The Madison Police Department has 3 flagship diversion programs and one dedicated deflection team.
Flagship Diversion Programs
- Our partnership with Community Restorative Court (CRC) launched as a pilot project in the South Police District in July 2015. Community Restorative Court is for 17-25 year olds who are cited for disorderly conduct, simple battery, obstructing an officer, damage to property, or theft (including retail theft). By 2017, every MPD police district was participating in referrals to Community Restorative Court. MPD is the number one referring agency to CRC annually, and has been every year since CRC’s inception. In 2022, 178 referrals were sent to CRC from the Madison Police Department. MPD is actively exploring ways to expand eligibility to this diversion program, including the use of a specialized app and eliminating barriers like non-qualifying, accompanying tickets, which currently prohibit a person from referral to CRC.
- Madison Police Department also partners with the YWCA and Briarpatch; we refer youth aged 12-16 to these restorative justice partners in lieu of any municipal citation. Youth Restorative Justice Referrals began in September 2015. In March 2021, our current model launched. Any time an MPD police officer in the field investigates and has probable cause to write a municipal (forfeiture) ticket, that officer must instead issue a Restorative Justice Referral to the youth. In 2022, 116 youth “opted in” to restorative justice proceedings by way of this referral system. 18 youth opted out, meaning that they or their families wanted to go to traditional municipal court. In Dane County, municipal court almost always refers those “opting out” youth directly back to a restorative justice partner.
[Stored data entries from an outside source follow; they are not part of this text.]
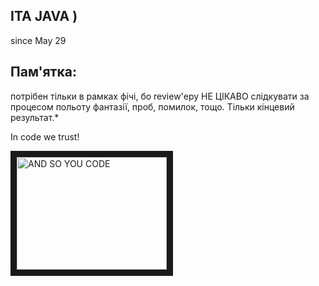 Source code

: ITA JAVA )
---
since May 29



Пам'ятка:
--
потрібен тільки в рамках фічі, бо review'еру НЕ ЦІКАВО слідкувати за процесом польоту фантазії, проб, помилок, тощо. Тільки кінцевий результат.*

In code we trust!

<a href="http://www.youtube.com/watch?feature=player_embedded&v=Eq3CuMDXaPs
" target="_blank"><img src="http://img.youtube.com/vi/Eq3CuMDXaPs/0.jpg" 
alt="AND SO YOU CODE" width="240" height="180" border="10" /></a>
- The third flagship program is Madison Area Addiction Recovery Initiative (MAARI), a program for individuals living with substance use disorders who have committed eligible, non-violent offenses stemming from their disease of addiction. The program offers six months of individualized treatment and coaching to participants. Participants must complete the program for non-prosecution of the charges they would have faced. Eligible charges include possession of drug paraphernalia, possession of a controlled substance, retail theft, prostitution, and theft/burglary if the victim of the theft/burglary agrees to the MAARI program being offered.
MAARI has over 40 graduates to date, spanning September 2021-July 2023.
We are currently in the second iteration of this program; the Madison Addiction Recovery Initiative (MARI) pilot program ran from 2017-2020, and our current program launched in September 2020.
Deflection Program
- The Addiction Resource Team is multidisciplinary, and utilizes a police officer and a Peer Specialist from Safe Communities. The teams follows up with people who have experienced a non-fatal overdose or other precipitating event that brought them into contact with Madison Police or Madison Fire personnel. The purpose is to connect individuals with recovery resources, meet people where they are, and provide harm reduction materials. The team distributes the opioid reversal agent Naloxone and fentanyl test strips on outreach visits.
To date, the team has visited over 350 unique individuals in Madison since April 2021.
The MAARI program began on September 1, 2020. It is a 3 year grant-funded program. MAARI builds upon the successes of our original pre-arrest diversion program, MARI, which ran from September 1, 2017 to August 31, 2020.